Зга Профилактова
Шрифт:
***
Однако на улице, покинув Ниткиных, - а что-то такое, вроде "кончен бал", или даже более или менее отчетливо воспроизводящее библейский сюжет изгнания из рая последовало от самобытно трактующих гостеприимство хозяев, - Вадим говорил другое, и тогда уже тон у него был далеко не мирный:
– Бесноватые, мразь, пропащие души... Сапоги этот гнилой мужичонка - вот уж чисто бледная поганка!
– взял за жену, выменял, сволочь. Они ему без надобности, но в нищете все сгодится. А нищета
– Кнут был, а на пряник их уже не хватило, - подхватил Филипп.
– То-то и оно, - согласился старший брат.
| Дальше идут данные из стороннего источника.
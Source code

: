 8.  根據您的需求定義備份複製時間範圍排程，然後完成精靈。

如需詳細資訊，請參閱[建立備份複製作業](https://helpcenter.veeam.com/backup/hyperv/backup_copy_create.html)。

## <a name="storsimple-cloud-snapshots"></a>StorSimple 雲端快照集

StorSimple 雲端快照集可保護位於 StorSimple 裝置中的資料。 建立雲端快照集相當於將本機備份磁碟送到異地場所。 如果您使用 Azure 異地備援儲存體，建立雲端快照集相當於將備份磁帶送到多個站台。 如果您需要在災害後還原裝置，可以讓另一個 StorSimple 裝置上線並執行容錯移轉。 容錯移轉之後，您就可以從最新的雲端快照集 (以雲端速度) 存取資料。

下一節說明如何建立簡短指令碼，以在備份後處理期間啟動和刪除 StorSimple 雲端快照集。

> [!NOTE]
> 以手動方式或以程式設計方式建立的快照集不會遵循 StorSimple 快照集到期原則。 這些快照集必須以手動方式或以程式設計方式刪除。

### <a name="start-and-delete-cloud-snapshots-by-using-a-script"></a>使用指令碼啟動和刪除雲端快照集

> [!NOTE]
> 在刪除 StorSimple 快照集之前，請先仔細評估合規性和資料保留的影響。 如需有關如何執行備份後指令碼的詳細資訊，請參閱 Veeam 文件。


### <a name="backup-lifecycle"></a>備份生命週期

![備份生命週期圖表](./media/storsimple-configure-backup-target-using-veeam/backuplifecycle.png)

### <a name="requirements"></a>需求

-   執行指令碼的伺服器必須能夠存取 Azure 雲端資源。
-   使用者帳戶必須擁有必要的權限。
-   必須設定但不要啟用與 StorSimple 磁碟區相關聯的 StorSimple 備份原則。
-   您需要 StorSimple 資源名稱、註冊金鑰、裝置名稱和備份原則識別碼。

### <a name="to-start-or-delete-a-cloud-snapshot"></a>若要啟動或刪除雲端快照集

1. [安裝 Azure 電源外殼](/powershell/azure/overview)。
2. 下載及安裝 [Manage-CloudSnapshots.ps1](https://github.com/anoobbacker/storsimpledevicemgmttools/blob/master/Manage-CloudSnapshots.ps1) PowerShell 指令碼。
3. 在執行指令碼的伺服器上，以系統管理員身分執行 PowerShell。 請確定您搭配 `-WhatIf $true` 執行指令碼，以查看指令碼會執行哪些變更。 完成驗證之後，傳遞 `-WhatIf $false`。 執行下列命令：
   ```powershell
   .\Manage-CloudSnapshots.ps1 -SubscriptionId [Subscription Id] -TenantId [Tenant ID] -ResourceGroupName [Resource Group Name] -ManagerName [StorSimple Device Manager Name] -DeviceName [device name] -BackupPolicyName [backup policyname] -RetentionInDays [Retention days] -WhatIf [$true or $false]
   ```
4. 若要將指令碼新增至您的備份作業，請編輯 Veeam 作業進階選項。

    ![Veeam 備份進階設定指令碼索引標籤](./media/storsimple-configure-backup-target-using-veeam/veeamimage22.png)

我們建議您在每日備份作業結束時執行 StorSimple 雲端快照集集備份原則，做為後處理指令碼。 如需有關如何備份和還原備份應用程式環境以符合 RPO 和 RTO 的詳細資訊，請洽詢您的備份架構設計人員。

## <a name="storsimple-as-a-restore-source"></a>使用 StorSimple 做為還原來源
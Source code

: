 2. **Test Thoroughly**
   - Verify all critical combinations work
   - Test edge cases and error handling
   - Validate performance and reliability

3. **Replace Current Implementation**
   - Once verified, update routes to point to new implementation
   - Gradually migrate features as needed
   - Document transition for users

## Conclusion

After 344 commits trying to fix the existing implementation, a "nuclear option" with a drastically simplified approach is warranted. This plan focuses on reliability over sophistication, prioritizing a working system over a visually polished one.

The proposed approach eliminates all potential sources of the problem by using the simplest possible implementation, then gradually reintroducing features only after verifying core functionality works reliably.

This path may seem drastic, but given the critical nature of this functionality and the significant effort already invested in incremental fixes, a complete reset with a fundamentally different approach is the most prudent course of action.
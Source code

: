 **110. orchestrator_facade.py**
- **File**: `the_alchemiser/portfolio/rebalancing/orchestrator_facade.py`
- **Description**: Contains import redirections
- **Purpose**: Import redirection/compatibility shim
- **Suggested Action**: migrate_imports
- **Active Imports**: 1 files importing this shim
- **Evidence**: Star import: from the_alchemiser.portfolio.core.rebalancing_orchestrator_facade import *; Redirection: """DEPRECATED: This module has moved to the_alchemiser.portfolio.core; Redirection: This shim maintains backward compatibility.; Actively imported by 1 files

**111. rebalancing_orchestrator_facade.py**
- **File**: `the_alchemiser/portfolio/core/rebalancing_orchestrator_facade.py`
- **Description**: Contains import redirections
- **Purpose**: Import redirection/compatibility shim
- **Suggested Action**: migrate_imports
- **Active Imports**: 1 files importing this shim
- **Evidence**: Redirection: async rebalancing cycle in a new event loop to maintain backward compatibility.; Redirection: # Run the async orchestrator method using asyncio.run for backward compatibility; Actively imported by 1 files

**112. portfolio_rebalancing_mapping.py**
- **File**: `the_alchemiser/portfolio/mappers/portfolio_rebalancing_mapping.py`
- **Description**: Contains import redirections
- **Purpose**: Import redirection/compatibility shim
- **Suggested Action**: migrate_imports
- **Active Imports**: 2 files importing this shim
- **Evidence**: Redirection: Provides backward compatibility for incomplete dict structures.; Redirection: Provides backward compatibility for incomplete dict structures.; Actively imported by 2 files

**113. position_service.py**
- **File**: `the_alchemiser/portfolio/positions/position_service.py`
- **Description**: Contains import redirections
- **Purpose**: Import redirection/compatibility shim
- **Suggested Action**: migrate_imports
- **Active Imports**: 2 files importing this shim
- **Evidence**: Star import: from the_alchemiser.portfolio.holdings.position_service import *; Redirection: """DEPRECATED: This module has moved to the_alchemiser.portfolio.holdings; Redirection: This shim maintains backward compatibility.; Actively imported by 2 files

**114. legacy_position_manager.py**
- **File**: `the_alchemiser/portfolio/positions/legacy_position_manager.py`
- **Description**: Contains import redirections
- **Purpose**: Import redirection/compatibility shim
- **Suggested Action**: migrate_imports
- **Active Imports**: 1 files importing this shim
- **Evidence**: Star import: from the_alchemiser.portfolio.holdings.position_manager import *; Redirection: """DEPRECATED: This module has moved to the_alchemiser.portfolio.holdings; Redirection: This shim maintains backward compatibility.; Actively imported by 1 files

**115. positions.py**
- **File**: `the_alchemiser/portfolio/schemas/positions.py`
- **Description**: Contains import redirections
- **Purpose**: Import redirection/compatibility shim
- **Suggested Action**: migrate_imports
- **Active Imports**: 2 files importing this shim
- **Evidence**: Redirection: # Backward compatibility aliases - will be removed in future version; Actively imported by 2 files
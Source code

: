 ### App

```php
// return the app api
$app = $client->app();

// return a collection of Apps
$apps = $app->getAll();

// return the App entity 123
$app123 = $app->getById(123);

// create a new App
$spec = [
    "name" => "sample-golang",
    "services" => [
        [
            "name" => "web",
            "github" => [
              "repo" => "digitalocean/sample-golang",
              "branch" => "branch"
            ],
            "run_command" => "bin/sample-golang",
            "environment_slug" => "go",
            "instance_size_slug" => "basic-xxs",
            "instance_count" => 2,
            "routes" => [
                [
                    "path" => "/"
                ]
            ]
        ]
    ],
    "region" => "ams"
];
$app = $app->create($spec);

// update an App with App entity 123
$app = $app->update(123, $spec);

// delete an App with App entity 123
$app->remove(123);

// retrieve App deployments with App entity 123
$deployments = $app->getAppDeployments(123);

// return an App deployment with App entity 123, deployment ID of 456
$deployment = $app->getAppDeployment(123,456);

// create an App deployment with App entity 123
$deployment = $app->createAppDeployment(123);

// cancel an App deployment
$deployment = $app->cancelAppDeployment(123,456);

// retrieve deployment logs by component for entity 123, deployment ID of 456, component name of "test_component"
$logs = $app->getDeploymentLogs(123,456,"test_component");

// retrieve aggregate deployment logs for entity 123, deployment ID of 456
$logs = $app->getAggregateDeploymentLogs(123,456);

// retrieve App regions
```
– И я бы съел чего-нибудь. Продержали на голодном пайке... Ты говоришь: пряник. Пряник был бы кстати. А заметьте, убожество убожеством, а к земле они нас пригнули знатно и, если посмотреть правде в лицо, фактически растоптали. Разве можно это так оставить? Я буду жаловаться.
– Ларчик открывается просто, воображение у них богатое и фантазия работает вовсю, вот в чем штука, - глубокомысленно изрек Федор.
Филипп не согласился:
– Ларчик... Все слова-то какие затертые, обороты, формулы, набившие оскомину. И про воображение, я считаю, тоже ни к селу ни к городу сказано. При чем тут фантазия, если этот осел излагал, по его словам, чистую правду?
– Фантазий вообще много, и они разные бывают...
– неопределенно ответил Федор.
Близился вечер. Троица бестолково топталась у Ниткиных под окном. Братья зашептались, начал Филипп:
– Помнится, Сонечка все твердила и оговаривала, чтоб мы пока не сердились, не обижались. Пока... А когда-то и впору, в самый раз? Странно! И как быть, если уже накипело? Когда, где мне позволят, наконец, излить душу?
– Ты что, пьян?
– Ни в одном глазу!
– Я так больше не могу.
– Вадим, схватившись за грудь, громко простонал.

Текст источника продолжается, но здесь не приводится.